White Collar Cons Say Goodbye to Club Fed

ByABC News
June 17, 2003, 5:52 PM

July 1 -- It may be inside-trader Sam Waksal's first choice to while away the next seven years but it's not exactly Club Fed anymore.

Instead of fences, guard towers and barbed wire, Federal Prison Camp Eglin in Fort Walton Beach, Fla., is ringed only by wide-open spaces, old oak trees hung with Spanish moss and a yellow boundary line painted on the ground.

But long gone are the days when inmates at Camp Eglin dressed in regular clothes and easily won parole after enjoying the taxpayer-funded tennis courts and swimming pools.

"It really hasn't been for some time," said David Novak, who spent nearly a year at Eglin in 1997 after pleading guilty to mail fraud and falsely reporting a plane crash. " 'Club Fed' is kind of an urban legend at this point."

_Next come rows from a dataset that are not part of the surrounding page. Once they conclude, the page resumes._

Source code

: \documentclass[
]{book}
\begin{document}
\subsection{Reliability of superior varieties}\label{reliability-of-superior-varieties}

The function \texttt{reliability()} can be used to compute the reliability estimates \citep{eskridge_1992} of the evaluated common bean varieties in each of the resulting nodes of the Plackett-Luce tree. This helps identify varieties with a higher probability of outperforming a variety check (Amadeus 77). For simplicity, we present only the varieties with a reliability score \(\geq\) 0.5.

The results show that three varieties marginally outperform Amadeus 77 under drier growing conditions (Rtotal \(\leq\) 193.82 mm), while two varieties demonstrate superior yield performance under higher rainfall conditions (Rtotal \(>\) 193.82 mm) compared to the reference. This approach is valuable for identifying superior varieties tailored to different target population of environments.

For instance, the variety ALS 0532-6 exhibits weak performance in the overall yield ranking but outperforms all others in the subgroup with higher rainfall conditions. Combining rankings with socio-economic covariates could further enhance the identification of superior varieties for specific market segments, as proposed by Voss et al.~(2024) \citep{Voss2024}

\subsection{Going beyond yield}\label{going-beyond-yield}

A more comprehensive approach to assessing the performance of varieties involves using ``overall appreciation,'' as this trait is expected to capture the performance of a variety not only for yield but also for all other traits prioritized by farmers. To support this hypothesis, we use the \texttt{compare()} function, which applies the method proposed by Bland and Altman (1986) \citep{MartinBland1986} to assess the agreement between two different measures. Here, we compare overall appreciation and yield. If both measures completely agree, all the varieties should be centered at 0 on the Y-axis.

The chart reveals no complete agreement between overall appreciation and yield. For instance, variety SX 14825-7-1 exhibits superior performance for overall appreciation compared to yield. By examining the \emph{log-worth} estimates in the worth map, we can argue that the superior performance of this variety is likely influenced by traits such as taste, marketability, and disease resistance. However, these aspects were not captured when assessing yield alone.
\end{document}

Tennis courts and swimming pools have been removed, as they have from almost all federal prisons, and while there is still a golf course at nearby Eglin Air Force Base, inmates rarely step foot on it and when they do, it's to maintain it, never to play it themselves.

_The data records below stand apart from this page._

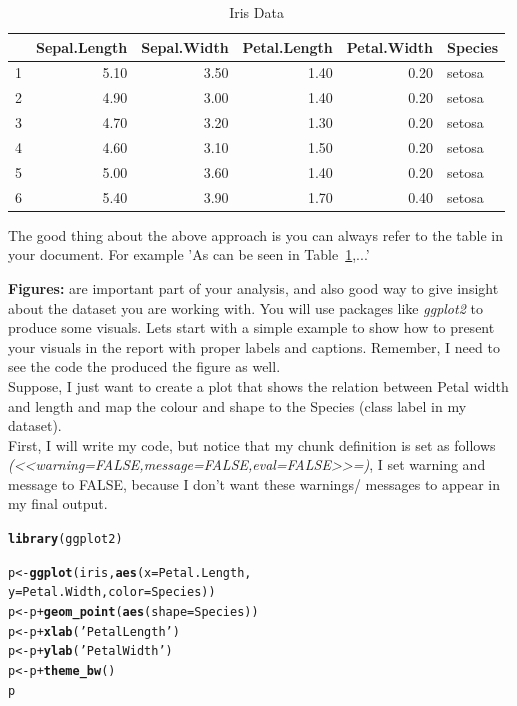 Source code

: \documentclass[10pt]{article}\usepackage[]{graphicx}\usepackage[]{color}
\makeatletter
\newcommand{\hlstr}[1]{\textcolor[rgb]{0.192,0.494,0.8}{#1}}%
\newcommand{\hlopt}[1]{\textcolor[rgb]{0,0,0}{#1}}%
\newcommand{\hlstd}[1]{\textcolor[rgb]{0.345,0.345,0.345}{#1}}%
\newcommand{\hlkwb}[1]{\textcolor[rgb]{0.69,0.353,0.396}{#1}}%
\newcommand{\hlkwc}[1]{\textcolor[rgb]{0.333,0.667,0.333}{#1}}%
\newcommand{\hlkwd}[1]{\textcolor[rgb]{0.737,0.353,0.396}{\textbf{#1}}}%
\newenvironment{kframe}{%
 \def\at@end@of@kframe{}%
 \ifinner\ifhmode%
  \def\at@end@of@kframe{\end{minipage}}%
  \begin{minipage}{\columnwidth}%
 \fi\fi%
 \def\FrameCommand##1{\hskip\@totalleftmargin \hskip-\fboxsep
 \colorbox{shadecolor}{##1}\hskip-\fboxsep
     \hskip-\linewidth \hskip-\@totalleftmargin \hskip\columnwidth}%
 \MakeFramed {\advance\hsize-\width
   \@totalleftmargin\z@ \linewidth\hsize
   \@setminipage}}%
 {\par\unskip\endMakeFramed%
 \at@end@of@kframe}
\newenvironment{knitrout}{}{} %
\makeatother
\begin{document}
\begin{table}[ht]
\centering
\caption{Iris Data}
\begin{tabular}{rrrrrl}
  \hline
 & Sepal.Length & Sepal.Width & Petal.Length & Petal.Width & Species \\ 
  \hline
1 & 5.10 & 3.50 & 1.40 & 0.20 & setosa \\ 
  2 & 4.90 & 3.00 & 1.40 & 0.20 & setosa \\ 
  3 & 4.70 & 3.20 & 1.30 & 0.20 & setosa \\ 
  4 & 4.60 & 3.10 & 1.50 & 0.20 & setosa \\ 
  5 & 5.00 & 3.60 & 1.40 & 0.20 & setosa \\ 
  6 & 5.40 & 3.90 & 1.70 & 0.40 & setosa \\ 
   \hline
\end{tabular}
\label{tab1}
\end{table}

The good thing about the above approach is you can always refer to the table in your document. For example 'As can be seen in Table~\ref{tab1},...'

\textbf{Figures:} are important part of your analysis, and also good way to give insight about the dataset you are working with. You will use packages like \textit{ggplot2} to produce some visuals. Lets start with a simple example to show how to present your visuals in the report with proper labels and captions. Remember, I need to see the code the produced the figure as well. \\

Suppose, I just want to create a plot that shows the relation between Petal width and length and map the colour and shape to the Species (class label in my dataset). \\

First, I will write my code, but notice that my chunk definition is set as follows\\ \textit{(<<warning=FALSE,message=FALSE,eval=FALSE>>=)}, I set warning and message to FALSE, because I don't want these warnings/ messages to appear in my final output. 


\begin{knitrout}
\color{fgcolor}\begin{kframe}
\begin{alltt}
\hlkwd{library}\hlstd{(ggplot2)}

\hlstd{p} \hlkwb{<-} \hlkwd{ggplot}\hlstd{(iris,} \hlkwd{aes}\hlstd{(}\hlkwc{x}\hlstd{=Petal.Length,}
                      \hlkwc{y} \hlstd{= Petal.Width,}\hlkwc{color}\hlstd{=Species) )}
\hlstd{p} \hlkwb{<-} \hlstd{p}\hlopt{+} \hlkwd{geom_point}\hlstd{(}\hlkwd{aes}\hlstd{(}\hlkwc{shape}\hlstd{=Species))}
\hlstd{p} \hlkwb{<-} \hlstd{p} \hlopt{+} \hlkwd{xlab}\hlstd{(}\hlstr{'Petal Length'}\hlstd{)}
\hlstd{p} \hlkwb{<-} \hlstd{p} \hlopt{+} \hlkwd{ylab}\hlstd{(}\hlstr{'Petal Width'}\hlstd{)}
\hlstd{p} \hlkwb{<-} \hlstd{p} \hlopt{+} \hlkwd{theme_bw}\hlstd{()}
\hlstd{p}
\end{alltt}
\end{kframe}
\end{knitrout}
\end{document}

Prisoners at Eglin now wear a khaki uniform with their ID number ironed on their breast pocket. One of the most difficult things, Novak said, is that phone time has been reduced to 300 minutes a month.

That means the white-collar criminals, who are more often family men than other criminals, have only five hours to keep up ties with their loved ones.

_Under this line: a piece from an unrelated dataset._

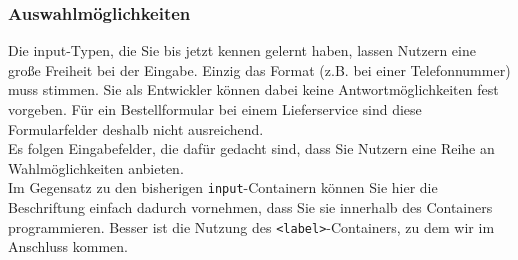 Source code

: \subsubsection{Auswahlmöglichkeiten}

Die input-Typen, die Sie bis jetzt kennen gelernt haben, lassen Nutzern eine große Freiheit bei der Eingabe. Einzig das Format (z.B. bei einer Telefonnummer) muss stimmen. Sie als Entwickler können dabei keine Antwortmöglichkeiten fest vorgeben. Für ein Bestellformular bei einem Lieferservice sind diese Formularfelder deshalb nicht ausreichend.\\

Es folgen Eingabefelder, die dafür gedacht sind, dass Sie Nutzern eine Reihe an Wahlmöglichkeiten anbieten.\\

Im Gegensatz zu den bisherigen \verb|input|-Containern können Sie hier die Beschriftung einfach dadurch vornehmen, dass Sie sie innerhalb des Containers programmieren. Besser ist die Nutzung des \verb|<label>|-Containers, zu dem wir im Anschluss kommen.\\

Inmates at Eglin once enjoyed frequent furloughs, but experts who advise white-collar criminals on their prison experience now often tell their clients not to expect their wives to be there when they get out.

It's Tougher All Over

The changes at the old Club Fed reflect a general toughening of the treatment of all kinds of convicts in the federal system.

The government has also stiffened sentences for white-collar criminals. Mandatory guidelines established in 1987 mean sentences are longer, and convicts have fewer chances to get out early.

Federal parole has been abolished and the possible reduction for good behavior has been minimized.